## EXERCISE PROMPT
Below are entries. Copy exactly the lines running from the line that holds "Weird file conversions" to the line that holds "Prepare a bunch", with both ends included.

━━━━━━━━━━━━━━━━━━━━━━━━━━━━━━

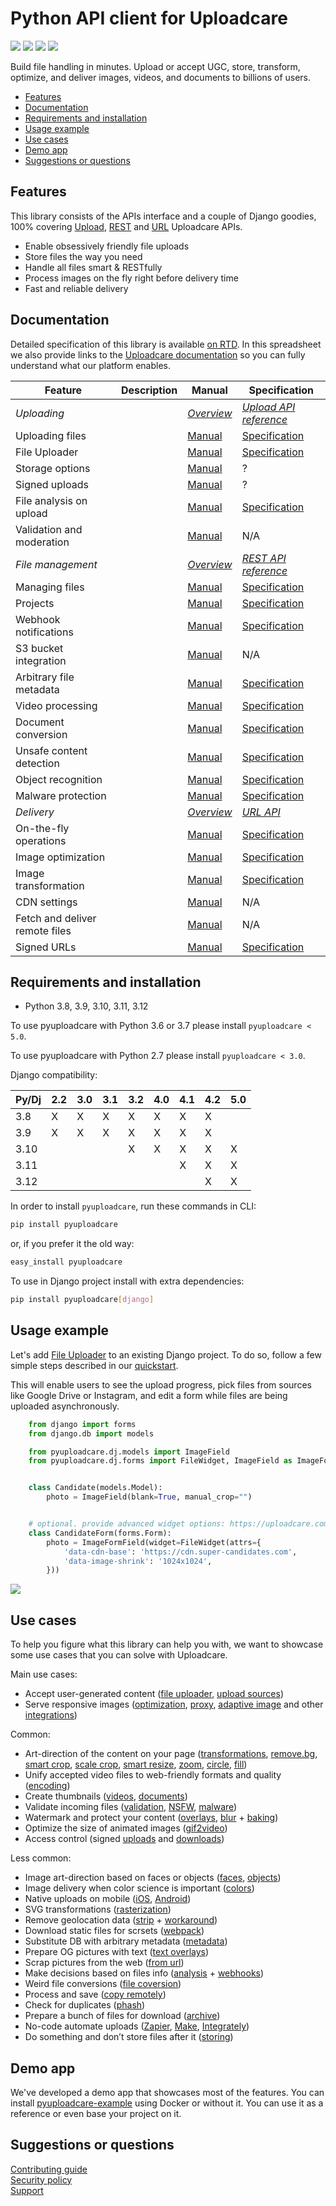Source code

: # Python API client for Uploadcare

[![](https://badge.fury.io/py/pyuploadcare.svg)](https://pypi.org/project/pyuploadcare/)
[![](https://github.com/uploadcare/pyuploadcare/actions/workflows/test.yml/badge.svg)](https://github.com/uploadcare/pyuploadcare/actions?query=branch%3Amain+workflow%3ATests++)
[![](https://readthedocs.org/projects/pyuploadcare/badge/?version=latest)](https://pyuploadcare.readthedocs.io/)
[![](https://img.shields.io/badge/tech-stack-0690fa.svg?style=flat)](https://stackshare.io/uploadcare)

Build file handling in minutes. Upload or accept UGC, store, transform, optimize, and deliver images, videos, and documents to billions of users.

* [Features](#features)
* [Documentation](#documentation)
* [Requirements and installation](#requirements-and-installation)
* [Usage example](#usage-example)
* [Use cases](#use-cases)
* [Demo app](#demo-app)
* [Suggestions or questions](#suggestions-or-questions)

## Features

This library consists of the APIs interface and a couple of Django goodies, 100% covering [Upload](https://uploadcare.com/api-refs/upload-api/), [REST](https://uploadcare.com/api-refs/rest-api/) and [URL](https://uploadcare.com/api-refs/url-api/) Uploadcare APIs.

* Enable obsessively friendly file uploads
* Store files the way you need
* Handle all files smart & RESTfully
* Process images on the fly right before delivery time
* Fast and reliable delivery

<!-- Enable obsessively friendly file uploads:
* Built-in File Uploader
* Upload files from anywhere
* Multipart uploading for large files
* File size and MIME type filtering
* Malware protection
* Signed uploads
* Uploading network to speed up uploading jobs

Store files the way you need:
* Define file storing behaviour
* Create projects with separate settings programmatically
* Connect custom storage

Handle all files smart & RESTfully:
* CRUD files and their metadata
* Scan for unsafe and malicious content
* Convert documents and other files
* Encode and transform videos
* Recognize objects in the image
* Add arbitrary file metadata
* Control events with webhooks

Process images on the fly right before delivery time:
* Compression
* Geometry
* Colors
* Definition
* Overlays
* Rotations
* Recognition

Fast and reliable delivery:
* Worldwide CDN
* Custom CDN CNAME
* Signed URLs
* Search engine indexing behaviour
* Proxy to fetch and deliver remote files -->

## Documentation

Detailed specification of this library is available [on RTD](https://pyuploadcare.readthedocs.io/en/latest/).
In this spreadsheet we also provide links to the [Uploadcare documentation](https://uploadcare.com/docs/) so you can fully understand what our platform enables.

| Feature                        | Description | Manual                                                                     | Specification                                                                                      |
| ------------------------------ | ----------- | -------------------------------------------------------------------------- | -------------------------------------------------------------------------------------------------- |
| _Uploading_                    |             | [_Overview_](https://uploadcare.com/docs/uploads/)                         | [_Upload API reference_](https://uploadcare.com/api-refs/upload-api/)                              |
| Uploading files                |             | [Manual](https://uploadcare.com/docs/uploading-files/)                     | [Specification](https://pyuploadcare.readthedocs.io/en/latest/core_api.html#uploading-files)       |
| File Uploader                  |             | [Manual](https://uploadcare.com/docs/file-uploader/)                       | [Specification](https://pyuploadcare.readthedocs.io/en/latest/django-widget.html)                  |
| Storage options                |             | [Manual](https://uploadcare.com/docs/uploads/storage/)                     | ?                                                                                                  |
| Signed uploads                 |             | [Manual](https://uploadcare.com/docs/security/secure-uploads/)             | ?                                                                                                  |
| File analysis on upload        |             | [Manual](https://uploadcare.com/docs/file-analysis/)                       | [Specification](https://pyuploadcare.readthedocs.io/en/latest/core_api.html#retrieve-files)        |
| Validation and moderation      |             | [Manual](https://uploadcare.com/docs/moderation/)                          | N/A                                                                                                |
| _File management_              |             | [_Overview_](https://uploadcare.com/docs/start/file-management/)           | [_REST API reference_](https://uploadcare.com/api-refs/rest-api/)                                  |
| Managing files                 |             | [Manual](https://uploadcare.com/docs/managing-files/)                      | [Specification](https://pyuploadcare.readthedocs.io/en/latest/core_api.html#list-files)            |
| Projects                       |             | [Manual](https://uploadcare.com/docs/start/settings/)                      | [Specification](https://pyuploadcare.readthedocs.io/en/latest/core_api.html#get-project-info)      |
| Webhook notifications          |             | [Manual](https://uploadcare.com/docs/webhooks/)                            | [Specification](https://pyuploadcare.readthedocs.io/en/latest/core_api.html#create-webhook)        |
| S3 bucket integration          |             | [Manual](https://uploadcare.com/docs/s3-integration/)                      | N/A                                                                                                |
| Arbitrary file metadata        |             | [Manual](https://uploadcare.com/docs/file-metadata/)                       | [Specification](https://pyuploadcare.readthedocs.io/en/latest/core_api.html#file-metadata)         |
| Video processing               |             | [Manual](https://uploadcare.com/docs/transformations/video-encoding/)      | [Specification](https://pyuploadcare.readthedocs.io/en/latest/core_api.html#video-conversion)      |
| Document conversion            |             | [Manual](https://uploadcare.com/docs/transformations/document-conversion/) | [Specification](https://pyuploadcare.readthedocs.io/en/latest/core_api.html#document-conversion)   |
| Unsafe content detection       |             | [Manual](https://uploadcare.com/docs/unsafe-content/)                      | [Specification](https://pyuploadcare.readthedocs.io/en/latest/core_api.html#using-addons)          |
| Object recognition             |             | [Manual](https://uploadcare.com/docs/intelligence/object-recognition/)     | [Specification](https://pyuploadcare.readthedocs.io/en/latest/core_api.html#using-addons)          |
| Malware protection             |             | [Manual](https://uploadcare.com/docs/security/malware-protection/)         | [Specification](https://pyuploadcare.readthedocs.io/en/latest/core_api.html#using-addons)          |
| _Delivery_                     |             | [_Overview_](https://uploadcare.com/docs/delivery/)                        | [_URL API_](https://uploadcare.com/api-refs/url-api/)                                              |
| On-the-fly operations          |             | [Manual](https://uploadcare.com/docs/cdn-operations/)                      | [Specification](https://pyuploadcare.readthedocs.io/en/latest/core_api.html#image-transformations) |
| Image optimization             |             | [Manual](https://uploadcare.com/docs/transformations/image/compression/)   | [Specification](https://pyuploadcare.readthedocs.io/en/latest/core_api.html#image-transformations) |
| Image transformation           |             | [Manual](https://uploadcare.com/docs/transformations/image/)               | [Specification](https://pyuploadcare.readthedocs.io/en/latest/core_api.html#image-transformations) |
| CDN settings                   |             | [Manual](https://uploadcare.com/docs/delivery/cdn/)                        | N/A                                                                                                |
| Fetch and deliver remote files |             | [Manual](https://uploadcare.com/docs/delivery/proxy/)                      | N/A                                                                                                |
| Signed URLs                    |             | [Manual](https://uploadcare.com/docs/security/secure-delivery/)            | [Specification](https://pyuploadcare.readthedocs.io/en/latest/core_api.html#secure-delivery)       |

## Requirements and installation

* Python 3.8, 3.9, 3.10, 3.11, 3.12

To use pyuploadcare with Python 3.6 or 3.7 please install `pyuploadcare < 5.0`.

To use pyuploadcare with Python 2.7 please install `pyuploadcare < 3.0`.

Django compatibility:

| Py/Dj | 2.2 | 3.0 | 3.1 | 3.2 | 4.0 | 4.1 | 4.2 | 5.0 |
| ----- | --- | --- | --- | --- | --- | --- | --- | --- |
| 3.8   | X   | X   | X   | X   | X   | X   | X   |     |
| 3.9   | X   | X   | X   | X   | X   | X   | X   |     |
| 3.10  |     |     |     | X   | X   | X   | X   | X   |
| 3.11  |     |     |     |     |     | X   | X   | X   |
| 3.12  |     |     |     |     |     |     | X   | X   |

In order to install `pyuploadcare`, run these commands in CLI:

```bash
pip install pyuploadcare
```

or, if you prefer it the old way:

```bash
easy_install pyuploadcare
```

To use in Django project install with extra dependencies:

```bash
pip install pyuploadcare[django]
```

## Usage example

Let's add [File Uploader](https://uploadcare.com/docs/uploads/storage/#file-storing-behavior) to an existing Django project. To do so, follow a few simple steps described in our [quickstart](https://pyuploadcare.readthedocs.org/en/latest/quickstart.html).

This will enable users to see the upload progress, pick files from sources like Google Drive or Instagram, and edit a form while files are being uploaded asynchronously.

```python
    from django import forms
    from django.db import models

    from pyuploadcare.dj.models import ImageField
    from pyuploadcare.dj.forms import FileWidget, ImageField as ImageFormField


    class Candidate(models.Model):
        photo = ImageField(blank=True, manual_crop="")


    # optional. provide advanced widget options: https://uploadcare.com/docs/uploads/widget/config/#options
    class CandidateForm(forms.Form):
        photo = ImageFormField(widget=FileWidget(attrs={
            'data-cdn-base': 'https://cdn.super-candidates.com',
            'data-image-shrink': '1024x1024',
        }))
```

![](https://ucarecdn.com/f0894ef2-352e-406a-8279-737dd6e1f10c/-/resize/800/josi.png)

## Use cases

To help you figure what this library can help you with, we want to showcase some use cases that you can solve with Uploadcare.

Main use cases:
* Accept user-generated content ([file uploader](https://uploadcare.com/docs/file-uploader/), [upload sources](https://uploadcare.com/docs/upload-sources/))
* Serve responsive images ([optimization](https://uploadcare.com/docs/transformations/image/compression/), [proxy](https://uploadcare.com/docs/delivery/proxy/), [adaptive image](https://uploadcare.com/docs/adaptive-image/) and other [integrations](https://uploadcare.com/docs/integrations/))

Common:
* Art-direction of the content on your page ([transformations](https://uploadcare.com/docs/transformations/image/), [remove.bg](https://uploadcare.com/docs/remove-bg/), [smart crop](https://uploadcare.com/docs/transformations/image/resize-crop/#operation-smart-crop), [scale crop](https://uploadcare.com/docs/transformations/image/resize-crop/#operation-scale-crop), [smart resize](https://uploadcare.com/docs/transformations/image/resize-crop/#operation-smart-resize), [zoom](https://uploadcare.com/docs/transformations/image/resize-crop/#operation-zoom-objects), [circle](https://uploadcare.com/docs/transformations/image/resize-crop/#operation-border-radius), [fill](https://uploadcare.com/docs/transformations/image/resize-crop/#operation-setfill))
* Unify accepted video files to web-friendly formats and quality ([encoding](https://uploadcare.com/docs/transformations/video-encoding/))
* Create thumbnails ([videos](https://uploadcare.com/docs/transformations/video-encoding/#operation-thumbs), [documents](https://uploadcare.com/docs/transformations/document-conversion/#thumbnails))
* Validate incoming files ([validation](https://uploadcare.com/docs/moderation/), [NSFW](https://uploadcare.com/docs/unsafe-content/), [malware](https://uploadcare.com/docs/security/malware-protection/))
* Watermark and protect your content ([overlays](https://uploadcare.com/docs/transformations/image/overlay/), [blur](https://uploadcare.com/docs/effects-enhancements/#operation-blur-region) + [baking](https://uploadcare.com/docs/mutability/))
* Optimize the size of animated images ([gif2video](https://uploadcare.com/docs/transformations/gif-to-video/))
* Access control (signed [uploads](https://uploadcare.com/docs/security/secure-uploads/) and [downloads](https://uploadcare.com/docs/security/secure-delivery/))

Less common:
* Image art-direction based on faces or objects ([faces](https://uploadcare.com/docs/intelligence/face-detection/), [objects](https://uploadcare.com/docs/transformations/image/resize-crop/#operation-crop-tags))
* Image delivery when color science is important ([colors](https://uploadcare.com/docs/effects-enhancements/#image-color-profile-management))
* Native uploads on mobile ([iOS](https://uploadcare.com/docs/integrations/swift/), [Android](https://uploadcare.com/docs/integrations/android/))
* SVG transformations ([rasterization](https://uploadcare.com/docs/transformations/image/svg/))
* Remove geolocation data ([strip](https://uploadcare.com/docs/transformations/image/compression/#meta-information-control) + [workaround](https://uploadcare.com/docs/mutability/))
* Download static files for scrsets ([webpack](https://github.com/uploadcare/uploadcare-loader))
* Substitute DB with arbitrary metadata ([metadata](https://uploadcare.com/docs/file-metadata/))
* Prepare OG pictures with text ([text overlays](https://uploadcare.com/docs/transformations/image/overlay/#overlay-text))
* Scrap pictures from the web ([from url](https://uploadcare.com/docs/uploading-files/#from-url))
* Make decisions based on files info ([analysis](https://uploadcare.com/docs/file-analysis/) + [webhooks](https://uploadcare.com/docs/webhooks/))
* Weird file conversions ([file coversion](https://uploadcare.com/docs/transformations/document-conversion/#document-file-formats))
* Process and save ([copy remotely](https://uploadcare.com/docs/managing-files/#copy))
* Check for duplicates ([phash](https://uploadcare.com/docs/cdn-operations/#operation-phash))
* Prepare a bunch of files for download ([archive](https://uploadcare.com/docs/cdn-operations/#get-as-archive))
* No-code automate uploads ([Zapier](https://uploadcare.com/docs/integrations/zapier/), [Make](https://www.make.com/en/integrations/uploadcare?utm_source=uploadcare&utm_medium=partner&utm_campaign=uploadcare-partner-program), [Integrately](https://uploadcare.com/docs/integrations/integrately/))
* Do something and don’t store files after it ([storing](https://uploadcare.com/docs/uploads/storage/#file-storing-behavior))

## Demo app

We've developed a demo app that showcases most of the features. You can install [pyuploadcare-example](https://github.com/uploadcare/pyuploadcare-example) using Docker or without it. You can use it as a reference or even base your project on it.

## Suggestions or questions

[Contributing guide](https://github.com/uploadcare/.github/blob/master/CONTRIBUTING.md)  
[Security policy](https://github.com/uploadcare/uploadcare-swift/security/policy)  
[Support](https://github.com/uploadcare/.github/blob/master/SUPPORT.md)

━━━━━━━━━━━━━━━━━━━━━━━━━━━━━━

## EXPECTED OUTPUT
* Weird file conversions ([file coversion](https://uploadcare.com/docs/transformations/document-conversion/#document-file-formats))
* Process and save ([copy remotely](https://uploadcare.com/docs/managing-files/#copy))
* Check for duplicates ([phash](https://uploadcare.com/docs/cdn-operations/#operation-phash))
* Prepare a bunch of files for download ([archive](https://uploadcare.com/docs/cdn-operations/#get-as-archive))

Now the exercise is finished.